Justice of the Peace Her Worship J Moffatt:
The defendant company is the owner of land at 5720 Old Scugog Road in Hampton, located in the Municipality of Clarington, Regional Municipality of Durham. The owner of the company and operator of the business located on this lot is Abdul Hakim Abdul Moqim.
The defendant is charged that on both March 14, 2022 and November 13, 2024 it committed the offence of use land in a Service Station Commercial Exception Zone (C6-8) for a use other than a permitted use, contrary to Section 21.4.8 of the Municipality of Clarington Zoning By-Law 84-63 as amended. This is an offence pursuant to s.67 of the Planning Act, RSO 1990, c.P.13.
The property is being used for a Motor Vehicle Body Shop which is a permitted use in this zone. This case rests entirely on whether any or to what extent outdoor storage of vehicles is a permitted accessory use on this property and whether the defendant has established the defence of due diligence.
THE ISSUES TO BE DECIDED
- The issues I must decide are these:
a. Is outdoor storage of vehicles a permitted accessory use on this property and if so, to what extent?
b. Have the charge(s) been made out beyond a reasonable doubt?
c. If the charge(s) have been made out, has the defendant established a due diligence defence of either reasonable care or reasonable mistake of fact?

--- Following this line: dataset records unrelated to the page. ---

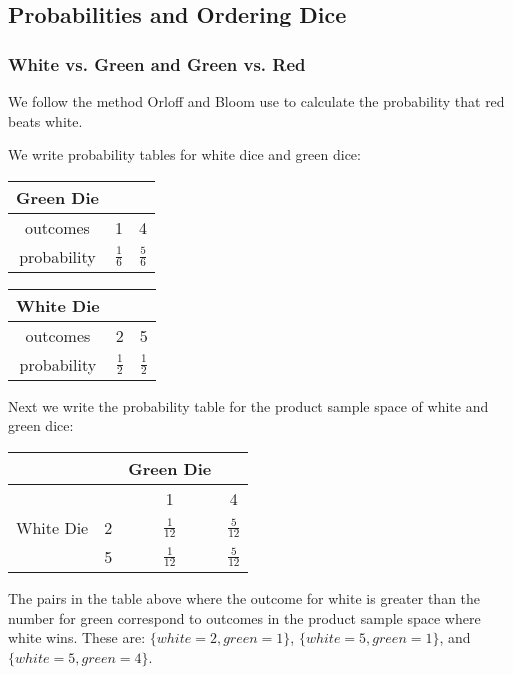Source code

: \documentclass[a4paper,11pt]{article}
\begin{document}
\subsection{Probabilities and Ordering Dice}
\subsubsection{White vs. Green and Green vs. Red}
We follow the method Orloff and Bloom use to calculate the probability
that red beats white\cite{classSlides2}.

We write probability tables for white dice and green dice:

\begin{center}
  \begin{tabular}{ | c | c | c |}
    \hline
    Green Die & & \\ \hline
    outcomes & 1 & 4 \\ \hline
    probability & $\frac{1}{6}$ & $\frac{5}{6}$  \\ \hline
  \end{tabular}
\end{center}

\begin{center}
  \begin{tabular}{ | c | c | c |}
    \hline
    White Die & & \\ \hline
    outcomes & 2 & 5 \\ \hline
    probability & $\frac{1}{2}$ & $\frac{1}{2}$  \\ \hline
  \end{tabular}
\end{center}

Next we write the probability table for the product sample space of
white and green dice:

\begin{center}
  \begin{tabular}{ | c | c | c | c| }
    \hline
     & & Green Die & \\ \hline
    & & 1 & 4 \\ \hline
    White Die & 2 & $\frac{1}{12}$ & $\frac{5}{12}$\\ \hline
     & 5 & $\frac{1}{12}$ & $\frac{5}{12}$ \\ \hline
  \end{tabular}
\end{center}

The pairs in the table above where the outcome for white is greater
than the number for green correspond to outcomes in the product
sample space where white wins.  These are: $\{ white=2, green=1\}$,
$\{white=5, green=1\}$, and $\{white=5, green=4\}$.
\end{document}
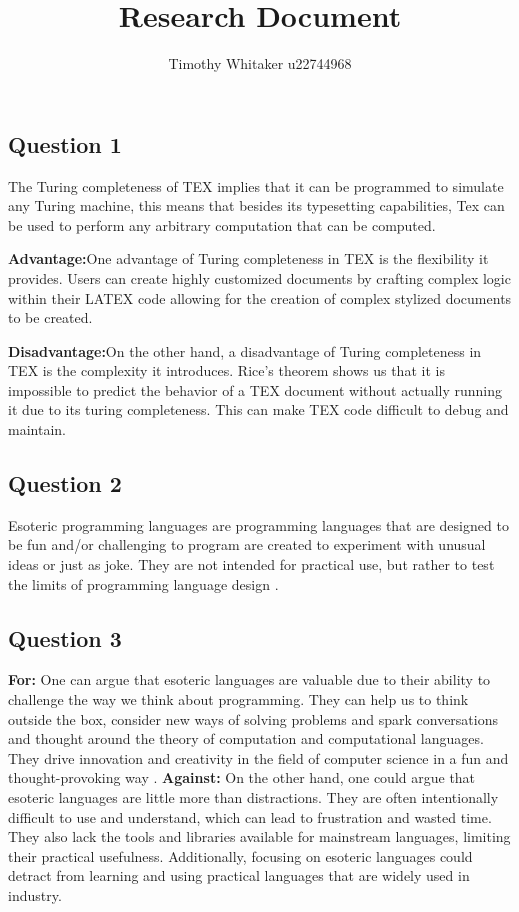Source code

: \documentclass{article}
\title{Research Document}
\author{Timothy Whitaker u22744968}
\begin{document}
\maketitle

\subsection*{Question 1}

The Turing completeness of TEX implies that it can be programmed to simulate any Turing machine, this means that besides its typesetting capabilities, Tex can be used to perform any arbitrary computation that can be computed.

\textbf{Advantage:}One advantage of Turing completeness in TEX is the flexibility it provides. 
Users can create highly customized documents by crafting complex logic within their LATEX code allowing for the creation of complex stylized documents to be created.

\textbf{Disadvantage:}On the other hand, a disadvantage of Turing completeness in TEX is the complexity it introduces. 
Rice's theorem\cite{wikipedia2022rices} shows us that it is impossible to predict the behavior of a TEX document without actually running it due to its turing completeness. This can make TEX code difficult to debug and maintain.

\subsection*{Question 2}

Esoteric programming languages are programming languages that are designed to be fun and/or challenging to program are created to experiment with unusual ideas or just as joke. 
They are not intended for practical use, but rather to test the limits of programming language design \cite{esolangs2022esoteric}.

\subsection*{Question 3}

\textbf{For:} One can argue that esoteric languages are valuable due to their ability to challenge the way we think about programming. 
They can help us to think outside the box, consider new ways of solving problems and spark conversations and thought around the theory of computation and computational languages.
They drive innovation and creativity in the field of computer science in a fun and thought-provoking way \cite{esolangs2022esoteric}.
\textbf{Against:} On the other hand, one could argue that esoteric languages are little more than distractions. 
They are often intentionally difficult to use and understand, which can lead to frustration and wasted time. 
They also lack the tools and libraries available for mainstream languages, limiting their practical usefulness. 
Additionally, focusing on esoteric languages could detract from learning and using practical languages that are widely used in industry.
\end{document}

d. Should the charges be dismissed because they were based on the municipality’s mistaken interpretation of the zoning by-law?

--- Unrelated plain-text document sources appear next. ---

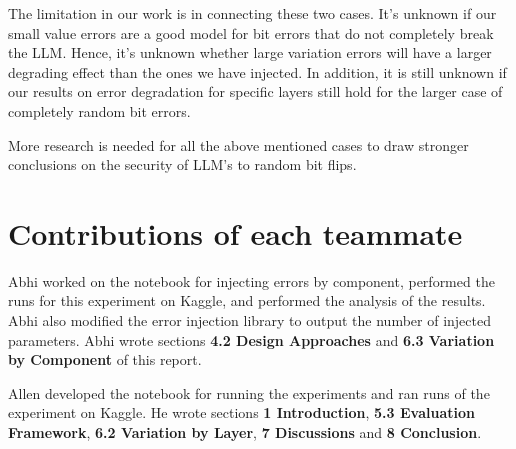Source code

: The limitation in our work is in connecting these two cases. It's unknown if our small value errors are a good model for bit errors that do not completely break the LLM. Hence, it's unknown whether
large variation errors will have a larger degrading effect than the ones we have injected. In addition, it is still unknown if our results on error degradation for specific layers still hold for
the larger case of completely random bit errors.

More research is needed for all the above mentioned cases to draw stronger conclusions on the security of LLM's to random bit flips.

\section{Contributions of each teammate}
Abhi worked on the notebook for injecting errors by component, performed the runs for this experiment on Kaggle, and performed the analysis of the results. Abhi also modified the error injection library to output the number of injected parameters. Abhi wrote sections \textbf{4.2 Design Approaches} and \textbf{6.3 Variation by Component} of this report.

Allen developed the notebook for running the experiments and ran runs of the experiment on Kaggle. He wrote sections \textbf{1 Introduction}, \textbf{5.3 Evaluation Framework}, \textbf{6.2 Variation by Layer}, \textbf{7 Discussions} and \textbf{8 Conclusion}.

e. Should the charge with an offence date of November 13, 2024 be dismissed or stayed because it was unfair and punitive to lay a second charge?
DECISION
- Having answered these questions, and for the reasons that follow, I find the defendant guilty of both counts as charged.
FACTS NOT IN DISPUTE
- The following facts are not in dispute:
a. The defendant purchased this property on July 30, 2021 with the intention of operating a Motor Vehicle Body Shop, which is a permitted use in this zone. The property was already being used for that purpose and Mr. Moqim observed, before he purchased the property, that the use included outdoor storage of vehicles. It was important to the defendant that both a repair garage and outdoor storage of vehicles would be permitted.

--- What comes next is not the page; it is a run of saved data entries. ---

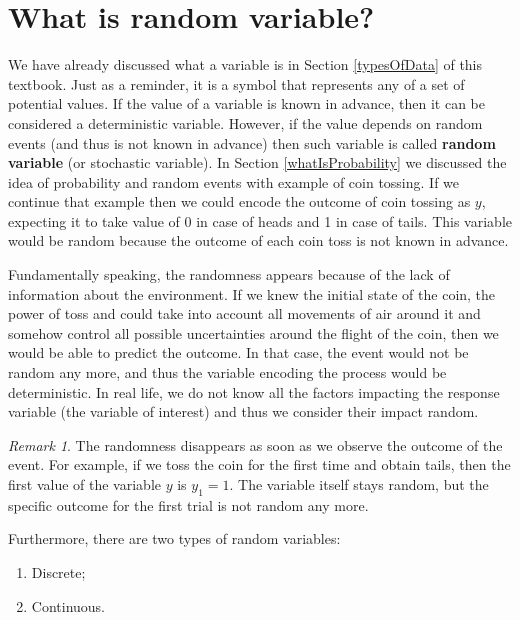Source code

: \documentclass[
]{book}
\providecommand{\tightlist}{%
  \setlength{\itemsep}{0pt}\setlength{\parskip}{0pt}}
\theoremstyle{definition}
\theoremstyle{definition}
\theoremstyle{definition}
\theoremstyle{definition}
\theoremstyle{remark}
\newtheorem*{remark}{Remark}
\begin{document}
\section{What is random variable?}\label{whatIsRandomVariable}

We have already discussed what a variable is in Section \ref{typesOfData} of this textbook. Just as a reminder, it is a symbol that represents any of a set of potential values. If the value of a variable is known in advance, then it can be considered a deterministic variable. However, if the value depends on random events (and thus is not known in advance) then such variable is called \textbf{random variable} (or stochastic variable). In Section \ref{whatIsProbability} we discussed the idea of probability and random events with example of coin tossing. If we continue that example then we could encode the outcome of coin tossing as \(y\), expecting it to take value of 0 in case of heads and 1 in case of tails. This variable would be random because the outcome of each coin toss is not known in advance.

Fundamentally speaking, the randomness appears because of the lack of information about the environment. If we knew the initial state of the coin, the power of toss and could take into account all movements of air around it and somehow control all possible uncertainties around the flight of the coin, then we would be able to predict the outcome. In that case, the event would not be random any more, and thus the variable encoding the process would be deterministic. In real life, we do not know all the factors impacting the response variable (the variable of interest) and thus we consider their impact random.

\begin{remark}
The randomness disappears as soon as we observe the outcome of the event. For example, if we toss the coin for the first time and obtain tails, then the first value of the variable \(y\) is \(y_1=1\). The variable itself stays random, but the specific outcome for the first trial is not random any more.
\end{remark}

Furthermore, there are two types of random variables:

\begin{enumerate}
\def\labelenumi{\arabic{enumi}.}
\tightlist
\item
  Discrete;
\item
  Continuous.
\end{enumerate}
\end{document}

b. He asked his real estate lawyer specifically whether there had been any change in zoning. Neither his real estate agent, nor his real estate lawyer told him that outdoor storage was not permitted or that there was any limit to the extent of outdoor storage on the property. He understood that the combined use of the property as a Motor Vehicle Repair Garage and associated outdoor storage of vehicles was a permitted and lawful use. He came to that conclusion because of his own observations of the use of the property and he was not told otherwise by his real estate agent or real estate lawyer. He admits that he never specifically asked his realtor or his real estate lawyer about outside storage.
c. He has been operating a Motor Vehicle Body Shop since he purchased the property. The repair garage has the capacity to work on 5 to 6 vehicles inside the shop at a time. He employs 4-6 people and he himself attends the lot about 2 days each week. Mr. Moqim also operates a Motor Vehicle Dealership in Pickering.
d. Mr. Moqim’s business model is this: he purchases used vehicles via online auctions. He does not inspect the vehicles before purchase but rather relies on the photographs and descriptions posted online. The vehicles are then towed to this property in Scugog and inspected to determine what repairs need to be done. Any necessary parts are ordered; the vehicle is brought into the garage for repair and is then shipped to his dealership in Pickering for resale.
e. On the March 14, 2022 there were 50 motor vehicles stored outside on the property. On November 13, 2024 there were 95 motor vehicles stored outside on the property. All vehicles were in various states of repair or disrepair. Vehicles come and go to the property on a regular basis, and some have remained stored outside for many years.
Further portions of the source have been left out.